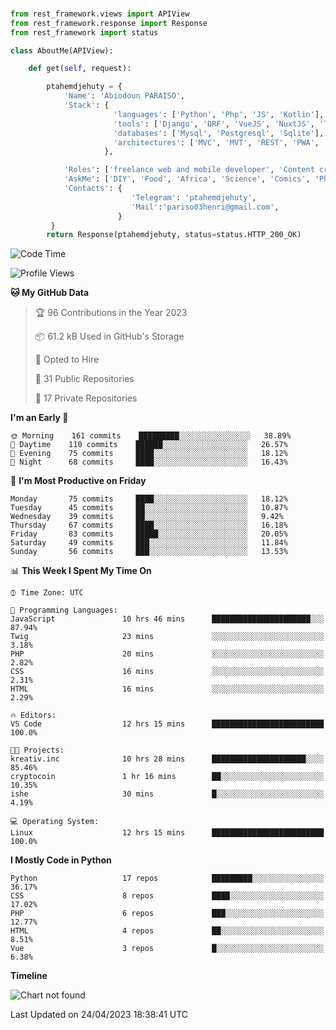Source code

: ###
```python
from rest_framework.views import APIView
from rest_framework.response import Response
from rest_framework import status

class AboutMe(APIView):

    def get(self, request):

        ptahemdjehuty = {
            'Name': 'Abiodoun PARAISO',
            'Stack': {
                       'languages': ['Python', 'Php', 'JS', 'Kotlin'],
                       'tools': ['Django', 'DRF', 'VueJS', 'NuxtJS', 'Threejs' 'React', 'Kotlin', 'Electron'],
                       'databases': ['Mysql', 'Postgresql', 'Sqlite'],
                       'architectures': ['MVC', 'MVT', 'REST', 'PWA', 'SPA', 'MicroServices']
                     },

            'Roles': ['freelance web and mobile developer', 'Content creator', 'Teacher', 'Mentor'],
            'AskMe': ['DIY', 'Food', 'Africa', 'Science', 'Comics', 'Photography', 'Tech', 'Programming'],
            'Contacts': {
                           'Telegram': 'ptahemdjehuty',
                           'Mail':'pariso03henri@gmail.com',
                        }
         }
        return Response(ptahemdjehuty, status=status.HTTP_200_OK)

```                    

<!--START_SECTION:waka-->
![Code Time](http://img.shields.io/badge/Code%20Time-520%20hrs%2059%20mins-blue)

![Profile Views](http://img.shields.io/badge/Profile%20Views-0-blue)

**🐱 My GitHub Data** 

> 🏆 96 Contributions in the Year 2023
 > 
> 📦 61.2 kB Used in GitHub's Storage 
 > 
> 💼 Opted to Hire
 > 
> 📜 31 Public Repositories 
 > 
> 🔑 17 Private Repositories  
 > 
**I'm an Early 🐤** 

```text
🌞 Morning    161 commits    █████████░░░░░░░░░░░░░░░░   38.89% 
🌆 Daytime    110 commits    ██████░░░░░░░░░░░░░░░░░░░   26.57% 
🌃 Evening    75 commits     ████░░░░░░░░░░░░░░░░░░░░░   18.12% 
🌙 Night      68 commits     ████░░░░░░░░░░░░░░░░░░░░░   16.43%

```
📅 **I'm Most Productive on Friday** 

```text
Monday       75 commits     ████░░░░░░░░░░░░░░░░░░░░░   18.12% 
Tuesday      45 commits     ██░░░░░░░░░░░░░░░░░░░░░░░   10.87% 
Wednesday    39 commits     ██░░░░░░░░░░░░░░░░░░░░░░░   9.42% 
Thursday     67 commits     ████░░░░░░░░░░░░░░░░░░░░░   16.18% 
Friday       83 commits     █████░░░░░░░░░░░░░░░░░░░░   20.05% 
Saturday     49 commits     ███░░░░░░░░░░░░░░░░░░░░░░   11.84% 
Sunday       56 commits     ███░░░░░░░░░░░░░░░░░░░░░░   13.53%

```


📊 **This Week I Spent My Time On** 

```text
⌚︎ Time Zone: UTC

💬 Programming Languages: 
JavaScript               10 hrs 46 mins      ██████████████████████░░░   87.94% 
Twig                     23 mins             ░░░░░░░░░░░░░░░░░░░░░░░░░   3.18% 
PHP                      20 mins             ░░░░░░░░░░░░░░░░░░░░░░░░░   2.82% 
CSS                      16 mins             ░░░░░░░░░░░░░░░░░░░░░░░░░   2.31% 
HTML                     16 mins             ░░░░░░░░░░░░░░░░░░░░░░░░░   2.29%

🔥 Editors: 
VS Code                  12 hrs 15 mins      █████████████████████████   100.0%

🐱‍💻 Projects: 
kreativ.inc              10 hrs 28 mins      █████████████████████░░░░   85.46% 
cryptocoin               1 hr 16 mins        ██░░░░░░░░░░░░░░░░░░░░░░░   10.35% 
ishe                     30 mins             █░░░░░░░░░░░░░░░░░░░░░░░░   4.19%

💻 Operating System: 
Linux                    12 hrs 15 mins      █████████████████████████   100.0%

```

**I Mostly Code in Python** 

```text
Python                   17 repos            █████████░░░░░░░░░░░░░░░░   36.17% 
CSS                      8 repos             ████░░░░░░░░░░░░░░░░░░░░░   17.02% 
PHP                      6 repos             ███░░░░░░░░░░░░░░░░░░░░░░   12.77% 
HTML                     4 repos             ██░░░░░░░░░░░░░░░░░░░░░░░   8.51% 
Vue                      3 repos             █░░░░░░░░░░░░░░░░░░░░░░░░   6.38%

```


**Timeline**

![Chart not found](https://raw.githubusercontent.com/ptahemdjehuty/ptahemdjehuty/main/charts/bar_graph.png) 


 Last Updated on 24/04/2023 18:38:41 UTC
<!--END_SECTION:waka-->
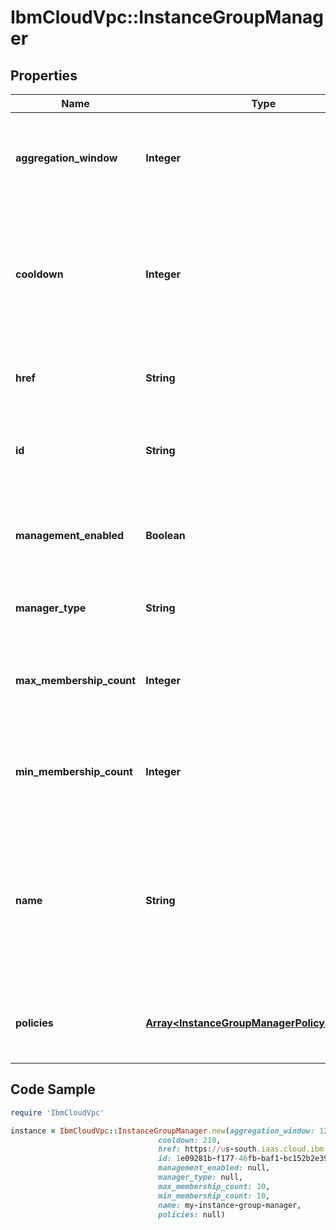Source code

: # IbmCloudVpc::InstanceGroupManager

## Properties

Name | Type | Description | Notes
------------ | ------------- | ------------- | -------------
**aggregation_window** | **Integer** | The time window in seconds to aggregate metrics prior to evaluation | [optional] [default to 90]
**cooldown** | **Integer** | The duration of time in seconds to pause further scale actions after scaling has taken place | [optional] [default to 300]
**href** | **String** | The URL for this instance group manager | 
**id** | **String** | The unique identifier for this instance group manager | 
**management_enabled** | **Boolean** | If set to &#x60;true&#x60;, this manager will control the instance group. | [default to true]
**manager_type** | **String** | The type of instance group manager. | 
**max_membership_count** | **Integer** | The maximum number of members in a managed instance group | [optional] 
**min_membership_count** | **Integer** | The minimum number of members in a managed instance group | [optional] [default to 1]
**name** | **String** | The user-defined name for this instance group manager. Names must be unique within the instance group. | 
**policies** | [**Array&lt;InstanceGroupManagerPolicyReference&gt;**](InstanceGroupManagerPolicyReference.md) | The policies of the instance group manager | 

## Code Sample

```ruby
require 'IbmCloudVpc'

instance = IbmCloudVpc::InstanceGroupManager.new(aggregation_window: 120,
                                 cooldown: 210,
                                 href: https://us-south.iaas.cloud.ibm.com/v1/instance_groups/1e09281b-f177-46fb-baf1-bc152b2e391a/managers/dd754295-e9e0-4c9d-bf6c-58fbc59e5727,
                                 id: 1e09281b-f177-46fb-baf1-bc152b2e391a,
                                 management_enabled: null,
                                 manager_type: null,
                                 max_membership_count: 10,
                                 min_membership_count: 10,
                                 name: my-instance-group-manager,
                                 policies: null)
```


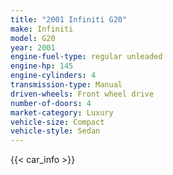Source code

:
 ```yaml
---
title: "2001 Infiniti G20"
make: Infiniti
model: G20
year: 2001
engine-fuel-type: regular unleaded
engine-hp: 145
engine-cylinders: 4
transmission-type: Manual
driven-wheels: Front wheel drive
number-of-doors: 4
market-category: Luxury
vehicle-size: Compact
vehicle-style: Sedan
---
```


{{< car_info >}}
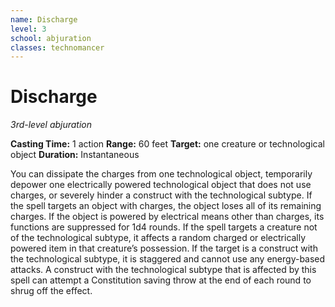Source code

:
 ```yaml
---
name: Discharge
level: 3
school: abjuration
classes: technomancer
---
```


# Discharge

_3rd-level abjuration_

**Casting Time:** 1 action
**Range:** 60 feet
**Target:** one creature or technological object
**Duration:** Instantaneous

You can dissipate the charges from one technological object, temporarily depower one electrically powered technological object that does not use charges, or severely hinder a construct with the technological subtype. If the spell targets an object with charges, the object loses all of its remaining charges. If the object is powered by electrical means other than charges, its functions are suppressed for 1d4 rounds. If the spell targets a creature not of the technological subtype, it affects a random charged or electrically powered item in that creature’s possession. If the target is a construct with the technological subtype, it is staggered and cannot use any energy-based attacks. A construct with the technological subtype that is affected by this spell can attempt a Constitution saving throw at the end of each round to shrug off the effect.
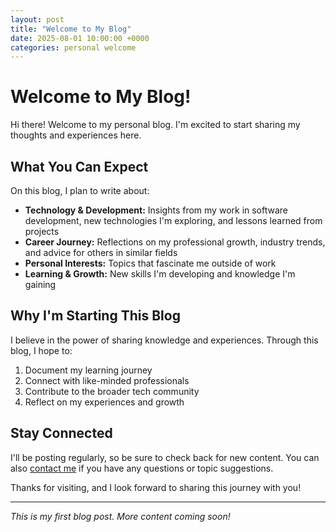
 ```yaml
---
layout: post
title: "Welcome to My Blog"
date: 2025-08-01 10:00:00 +0000
categories: personal welcome
---
```


# Welcome to My Blog!

Hi there! Welcome to my personal blog. I'm excited to start sharing my thoughts and experiences here.

## What You Can Expect

On this blog, I plan to write about:

- **Technology & Development:** Insights from my work in software development, new technologies I'm exploring, and lessons learned from projects
- **Career Journey:** Reflections on my professional growth, industry trends, and advice for others in similar fields
- **Personal Interests:** Topics that fascinate me outside of work
- **Learning & Growth:** New skills I'm developing and knowledge I'm gaining

## Why I'm Starting This Blog

I believe in the power of sharing knowledge and experiences. Through this blog, I hope to:

1. Document my learning journey
2. Connect with like-minded professionals
3. Contribute to the broader tech community
4. Reflect on my experiences and growth

## Stay Connected

I'll be posting regularly, so be sure to check back for new content. You can also [contact me](/contact/) if you have any questions or topic suggestions.

Thanks for visiting, and I look forward to sharing this journey with you!

---

*This is my first blog post. More content coming soon!*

==============================

● Description of the task
The lines above from the one with "[default to 90]" through the one with "URL for this instance group manager |" are to be duplicated exactly, ends included, with nothing added.

● Expected answer
**aggregation_window** | **Integer** | The time window in seconds to aggregate metrics prior to evaluation | [optional] [default to 90]
**cooldown** | **Integer** | The duration of time in seconds to pause further scale actions after scaling has taken place | [optional] [default to 300]
**href** | **String** | The URL for this instance group manager | 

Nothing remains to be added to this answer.